Dataset items —
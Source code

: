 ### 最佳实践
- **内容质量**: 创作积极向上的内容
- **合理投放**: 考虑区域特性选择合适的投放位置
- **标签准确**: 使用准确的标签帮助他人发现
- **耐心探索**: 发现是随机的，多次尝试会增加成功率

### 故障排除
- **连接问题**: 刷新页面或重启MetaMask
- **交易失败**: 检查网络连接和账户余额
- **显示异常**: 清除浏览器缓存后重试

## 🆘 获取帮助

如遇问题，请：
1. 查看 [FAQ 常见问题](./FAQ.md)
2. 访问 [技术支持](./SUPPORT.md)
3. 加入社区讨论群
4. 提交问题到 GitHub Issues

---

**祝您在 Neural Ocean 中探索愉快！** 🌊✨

* * *

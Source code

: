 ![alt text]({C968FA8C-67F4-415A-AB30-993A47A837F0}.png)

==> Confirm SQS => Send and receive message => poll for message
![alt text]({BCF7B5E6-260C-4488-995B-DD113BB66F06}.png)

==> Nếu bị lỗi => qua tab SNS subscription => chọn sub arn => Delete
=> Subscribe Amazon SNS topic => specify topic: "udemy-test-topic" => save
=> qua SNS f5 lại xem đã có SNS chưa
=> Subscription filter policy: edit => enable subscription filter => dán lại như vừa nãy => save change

EXERCISE DESCRIPTION — Scan the entries above for the word "text" and collect each line holding it.

THE COMPLETED TASK —
: ![alt text]({C968FA8C-67F4-415A-AB30-993A47A837F0}.png)
![alt text]({BCF7B5E6-260C-4488-995B-DD113BB66F06}.png)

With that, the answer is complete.